Grok-1.5 Closes Gap with OpenAI, Google, and Anthropic, Aces Long Context Window Retrieval
An API to access Grok-1.5 can't be too far away
X.ai announced the Grok-1.5 large language model (LLM) Thursday, and it reflects a significant performance and feature upgrade over the now open-source Grok-1 model. Caveats aside about what benchmark results LLM developers choose to present, MMLU, MATH, GSM8K, and HumanEval results rose from Grok-1 to Grok-1.5, from 73% to 81.3%, 23.9% to 50.6%, 62.9% to 90%, and 63.2% to 74.1%, respectively. These results also outpaced Mistral Large and Anthropic Claude 2 figures.

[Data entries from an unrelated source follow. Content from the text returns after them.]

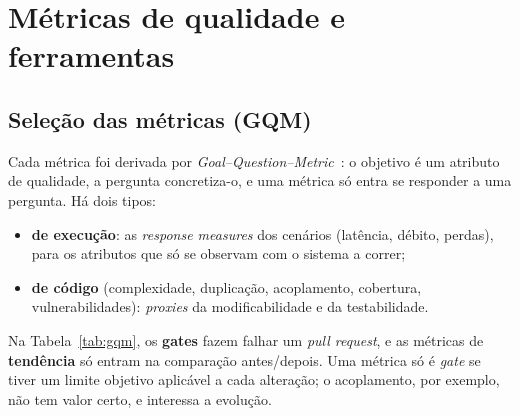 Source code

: \section{Métricas de qualidade e ferramentas}
\label{sec:metricas}

\subsection{Seleção das métricas (GQM)}
\label{sec:gqm}

Cada métrica foi derivada por \emph{Goal--Question--Metric}~\cite{basili1994}: o objetivo é um atributo de
qualidade, a pergunta concretiza-o, e uma métrica só entra se responder a uma pergunta. Há dois tipos:
\begin{itemize}
  \item \textbf{de execução}: as \emph{response measures} dos cenários (latência, débito, perdas), para os atributos
        que só se observam com o sistema a correr;
  \item \textbf{de código} (complexidade, duplicação, acoplamento, cobertura, vulnerabilidades): \emph{proxies} da
        modificabilidade e da testabilidade.
\end{itemize}
Na Tabela~\ref{tab:gqm}, os \textbf{gates} fazem falhar um \emph{pull request}, e as métricas de \textbf{tendência}
só entram na comparação antes/depois. Uma métrica só é \emph{gate} se tiver um limite objetivo aplicável a cada
alteração; o acoplamento, por exemplo, não tem valor certo, e interessa a evolução.


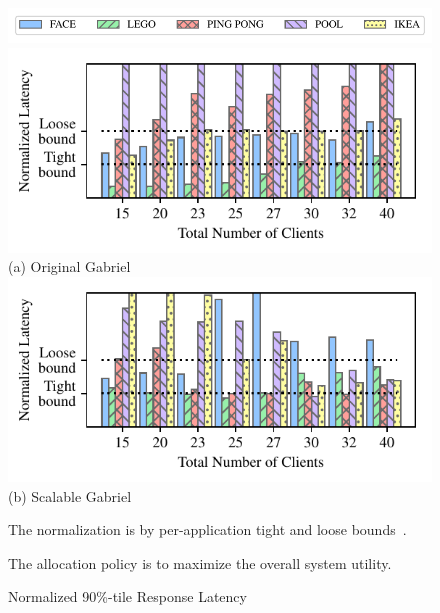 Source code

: \begin{figure}[]
  \begin{center}
    \includegraphics[width=\linewidth]{FIGS/fig-alloc-latency-legend.pdf}
    \includegraphics[width=\linewidth]{FIGS/fig-alloc-latency-baseline.pdf}
    {(a) Original Gabriel}
    \includegraphics[width=\linewidth]{FIGS/fig-alloc-latency-cpushares.pdf}
    {(b) Scalable Gabriel}
  \end{center}
  \begin{captiontext}
    \centering
    The normalization is  by per-application tight and loose
    bounds~\cite{chen2017empirical}.

    The allocation policy is to maximize the overall system utility.
  \end{captiontext}
  \caption{Normalized 90\%-tile Response Latency}
  \label{fig:alloc-latency}
\end{figure}


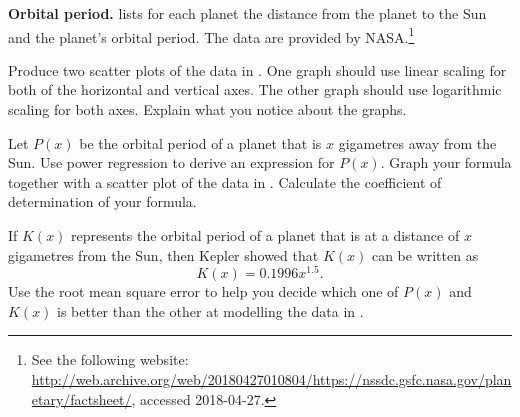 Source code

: \documentclass[a4paper,oneside,12pt]{article}
\begin{document}
\begin{exercise}
\textbf{Orbital period.}
 lists for each planet the
distance from the planet to the Sun and the planet's orbital period.
The data are provided by NASA.\footnote{
  See the following website:
  \url{http://web.archive.org/web/20180427010804/https://nssdc.gsfc.nasa.gov/planetary/factsheet/},
  accessed 2018-04-27.
}
\begin{packedenum}
\item\label{subex:logarithm:planets_scatter_plots}
  Produce two scatter plots of the data in
  .  One graph should use linear
  scaling for both of the horizontal and vertical axes.  The other
  graph should use logarithmic scaling for both axes.  Explain what
  you notice about the graphs.

\item\label{subex:logarithm:planets_power_regression}
  Let $P(x)$ be the orbital period of a planet that is $x$ gigametres
  away from the Sun.  Use power regression to derive an expression for
  $P(x)$.  Graph your formula together with a scatter plot of the data
  in .  Calculate the coefficient
  of determination of your formula.

\item\label{subex:logarithm:planets_Kepler}
  If $K(x)$ represents the orbital period of a planet that is at a
  distance of $x$ gigametres from the Sun, then Kepler showed that
  $K(x)$ can be written as
  \begin{equation}
  \label{eqn:logarithm:planets_Kepler_formula}
  K(x)
  =
  0.1996 x^{1.5}.
  \end{equation}
  Use the root mean square error to help you decide which one of
  $P(x)$ and $K(x)$ is better than the other at modelling the data in
  .
\end{packedenum}
\end{exercise}
\end{document}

Grok-1.5 also largely beats out Claude 3 Sonnet while marginally trailing Google Gemini Pro 1.5 and OpenAI GPT-4. Claude 3 Opus still shows a significant lead. Although now presented by X.ai, Grok-1.5 also compared favorably with DBRX from Databricks. Grok-1.5 performance was significantly higher for GSM8K and slightly better for MMLU and HumanEval.
According to X.ai, Grok-1.5 has improved significantly in coding and mathematics.
One of the most notable improvements in Grok-1.5 is its performance in coding and math-related tasks. In our tests, Grok-1.5 achieved a 50.6% score on the MATH benchmark and a 90% score on the GSM8K benchmark, two math benchmarks covering a wide range of grade school to high school competition problems. Additionally, it scored 74.1% on the HumanEval benchmark, which evaluates code generation and problem-solving abilities.
Long Context Retrieval Perfection
X.ai has come a long way in about nine months. Many of its rivals have been developing their foundation models and team expertise for years. The upgrade from Grok-1 to 1.5 is impressive, as is the narrowing of the performance gap to the frontier foundation models, such as GPT-4 and Claude 3 Opus. However, the most interesting data may be the long context retrieval results.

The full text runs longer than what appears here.